Dokumentasi Operasi Trisula yaitu operasi yang digelar dalam rangka penumpasan sisa gembong-gembong PKI di Blitar Selatan tersimpan di ruangan yang berada di sayap kiri. Sebuah batu besar yang digunakan oleh warga untuk menimpuk kepala Oloan Hutapea salah satu gembong PKI yang dicari pun tersimpan di ruangan kaca lengkap dengan reportase penangkapannya. Benda-benda lain yang ikut dipajang adalah beberapa komputer tua, terompet serta beberapa piala. Di halaman belakang museum terdapat sebuah gerbong kereta barang yang menarik perhatian untuk dijadikan tempat foto. Namun begitu membaca tulisan di gerbong, sang kawan yang hendak berfoto mengurungkan niatnya. Tulisan di gerbong itu adalah salah satu diantara 3 gerbong maut yang pernah digunakan oleh Belanda untuk mengangkut 100 tawanan pejuang Indonesia dipindahkan dari penjara Bondowoso ke tahanan Bubutan Surabaya pada 23 November 1947. Gerbong yang pengab dan tidak adanya sirkulasi udara karena pintu dan jendela ditutup rapat menyebabkan 46 orang meninggal, 11 sakit parah, 31 sakit dan 12 orang sehat.
Gerbong maut di halaman museum Brawijaya
Hal lain yang menarik perhatian saya saat berkunjung ke Museum Brawijaya adalah kesan-kesan dari Panglima Angkatan Darat Letnan Jenderal Ahmad Yani yang digantung di samping pintu ruangan sayap kanan serta buah pikiran Panglima Besar Jenderal Soedirman yang saya kutip berikut:
Kekurangan yang terdapat dalam revolusi phisik kita adalah dokumentasi yang faktueel untuk anak cucu kita dikemudian hari.
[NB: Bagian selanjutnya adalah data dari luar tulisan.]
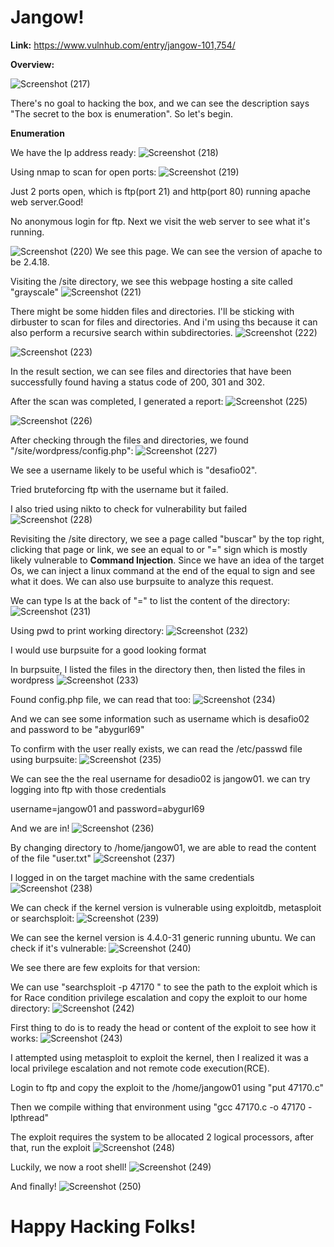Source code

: <h1>Jangow!</h1>

<b>Link:</b> https://www.vulnhub.com/entry/jangow-101,754/

<b>Overview:</b>

![Screenshot (217)](https://github.com/user-attachments/assets/545a933c-55ff-4627-9a5d-c1bffdef8338)

There's no goal to hacking the box, and we can see the description says "The secret to the box is enumeration". So let's begin.

<b>Enumeration</b>

We have the Ip address ready:
![Screenshot (218)](https://github.com/user-attachments/assets/dac57ffa-fb5b-489c-bb12-fa2ccb93f14c)

Using nmap to scan for open ports:
![Screenshot (219)](https://github.com/user-attachments/assets/db6dca07-7ad9-4a5c-a61c-5df8a364e912)

Just 2 ports open, which is ftp(port 21) and http(port 80) running apache web server.Good!

No anonymous login for ftp. Next we visit the web server to see what it's running.

![Screenshot (220)](https://github.com/user-attachments/assets/6de217ae-a1b4-42fd-87d4-d49462e4e0b8)
We see this page. We can see the version of apache to be 2.4.18. 

Visiting the /site directory, we see this webpage hosting a site called "grayscale"
![Screenshot (221)](https://github.com/user-attachments/assets/715c2ccc-3947-4047-862f-71ca5d2d054f)

There might be some hidden files and directories. I'll be sticking with dirbuster to scan for files and directories. And i'm using ths because it can also perform a recursive search within subdirectories.
![Screenshot (222)](https://github.com/user-attachments/assets/ad9e0bbb-70b4-44ad-a081-07cd7363b8bf)

![Screenshot (223)](https://github.com/user-attachments/assets/dc73a5fa-f80f-4455-bef8-8b72a7fc0209)

In the result section, we can see files and directories that have been successfully found having a status code of 200, 301 and 302.

After the scan was completed, I generated a report:
![Screenshot (225)](https://github.com/user-attachments/assets/f90a3340-3446-4e36-b4bb-d5a3f12cc36e)

![Screenshot (226)](https://github.com/user-attachments/assets/1e150926-ccaf-4798-8087-4e3c429f52c2)

After checking through the files and directories, we found "/site/wordpress/config.php":
![Screenshot (227)](https://github.com/user-attachments/assets/dd0b03d1-8a0c-407a-8bca-b3fc386341e2)

We see a username likely to be useful which is "desafio02".

Tried bruteforcing ftp with the username but it failed.

I also tried using nikto to check for vulnerability but failed
![Screenshot (228)](https://github.com/user-attachments/assets/c6db10fd-93e7-4696-b645-9806bbad014f)

Revisiting the /site directory, we see a page called "buscar" by the top right, clicking that page or link, we see an equal to or "=" sign
which is mostly likely vulnerable to <b>Command Injection</b>. Since we have an idea of the target Os, we can inject a linux command at the end of the equal to sign and see what it does. We can also use burpsuite to analyze this request.

We can type ls at the back of "=" to list the content of the directory:
![Screenshot (231)](https://github.com/user-attachments/assets/784c72da-a70f-4ae8-87c9-8b95c37fcd20)

Using pwd to print working directory:
![Screenshot (232)](https://github.com/user-attachments/assets/725ebadc-9c18-4ff1-a7c1-d1d4491c26b9)

I would use burpsuite for a good looking format

In burpsuite, I listed the files in the directory then, then listed the files in wordpress
![Screenshot (233)](https://github.com/user-attachments/assets/9981086c-2e10-45d3-a084-ebb585d5c547)

Found config.php file, we can read that too:
![Screenshot (234)](https://github.com/user-attachments/assets/ba10eddf-714b-460c-809b-d2b2d1a0618d)

And we can see some information such as username which is  desafio02 and password to be "abygurl69"

To confirm with the user really exists, we can read the /etc/passwd file using burpsuite:
![Screenshot (235)](https://github.com/user-attachments/assets/db089e4f-9df4-4ea0-b33e-5ff3a51be92f)

We can see the the real username for desadio02 is jangow01. we can try logging into ftp with those credentials

username=jangow01 and password=abygurl69

And we are in!
![Screenshot (236)](https://github.com/user-attachments/assets/b2b8f28d-f6ad-431f-8410-1196db51fd8c)

By changing directory to /home/jangow01, we are able to read the content of the file "user.txt"
![Screenshot (237)](https://github.com/user-attachments/assets/44d00fe5-8915-4dc3-b951-e3529436ec7b)

I logged in on the target machine with the same credentials
![Screenshot (238)](https://github.com/user-attachments/assets/5c4faa5d-c38c-45c6-8c4a-812fa4c08749)

We can check if the kernel version is vulnerable using exploitdb, metasploit or searchsploit:
![Screenshot (239)](https://github.com/user-attachments/assets/c7866742-786b-4802-b0ee-836cc682d3d4)

We can see the kernel version is 4.4.0-31 generic running ubuntu. We can check if it's vulnerable:
![Screenshot (240)](https://github.com/user-attachments/assets/c198f51c-8f99-459a-b092-dc7f92d68a03)

We see there are few exploits for that version:

We can use "searchsploit -p 47170 " to see the path to the exploit which is for Race condition privilege escalation and copy the exploit to our home directory:
![Screenshot (242)](https://github.com/user-attachments/assets/6473aaf1-90a2-4b5b-950e-4cc0c56586aa)

First thing to do is to ready the head or content of the exploit to see how it works:
![Screenshot (243)](https://github.com/user-attachments/assets/d16ad1c4-fae3-46f7-aee8-3184d4475991)

I attempted using metasploit to exploit the kernel, then I realized it was a local privilege escalation and not remote code execution(RCE).

Login to ftp and copy the exploit to the /home/jangow01 using "put 47170.c"

Then we compile withing that  environment using "gcc 47170.c -o 47170 -lpthread"

The exploit requires the system to be allocated 2 logical processors, after that, run the exploit
![Screenshot (248)](https://github.com/user-attachments/assets/9414d3ce-4577-47f6-b323-a812b64909ba)

Luckily, we now a root shell!
![Screenshot (249)](https://github.com/user-attachments/assets/aa8eb750-d610-49cf-841a-f2849213eef8)

And finally!
![Screenshot (250)](https://github.com/user-attachments/assets/7e71506d-4e69-46f6-a05b-3329b9153c37)


<h1>Happy Hacking Folks!</h1>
Karena itu saya anjurkan mulai sekarang mumpung pelaku-pelakunya masih hidup untuk in beeld brengen (melukiskan) moment-moment yang bersejarah itu. Saya lihat bahwa beberapa artis-artis kita telah berhasil dalam usaha yang saya maksud kan. Maju Terus Pantang Mundur! - Pangad Letnan Jenderal A. Yani, Surabaya - 17 Des 1964
Jangan bimbang menghadapi macam-macam penderitaan, karena makin dekat cita-cita kita tercapai, makin berat penderitaan yang harus kita alami - Panglima Besar Jend Soedirman
Dari nama besarnya, saya berharap ketika masuk ke museum Brawijaya akan mendapati penataan koleksinya seperti di Museum Polri atau minimal Gedung Joang 45, Jakarta. Sayangnya yang muncul adalah kesan yang sama saat berkunjung ke Museum Mpu Tantular beberapa tahun lalu, bahkan penataan barang koleksi museum di Rumah Sejarah Kalijati masih lebih rapi dan bersih dibandingkan dengan Museum Brawijaya. Semoga ke depannya pengelola museum akan lebih memperhatikan penataan di dalam ruang pamer sehingga walau pun koleksi yang dipajang adalah barang-barang tua, tidak terkesan kumuh. Di samping itu, hal yang juga perlu mendapat perhatian adalah para pemandu yang dibekali dengan pengetahuan yang terkait dengan apa yang hendak ditampilkan sesuai dengan visi misi museum Brawijaya serta harus tanggap dalam melayani pengunjung. Sehingga seturut dengan semboyan di serambi depan museum Citra Uthapana Cakra (= sinar yang membangkitkan kekuatan), maka saya tetap menaruh harapan jika tata ruang serta pencahayaannya diatur sedemikian rupa serta pelayanan pemandu ditingkatkan, bisa dipastikan akan membuat pengunjung terkesan dan memberikan informasi yang bermanfaat kepada sekelilingnya untuk berkunjung ke Museum Brawijaya.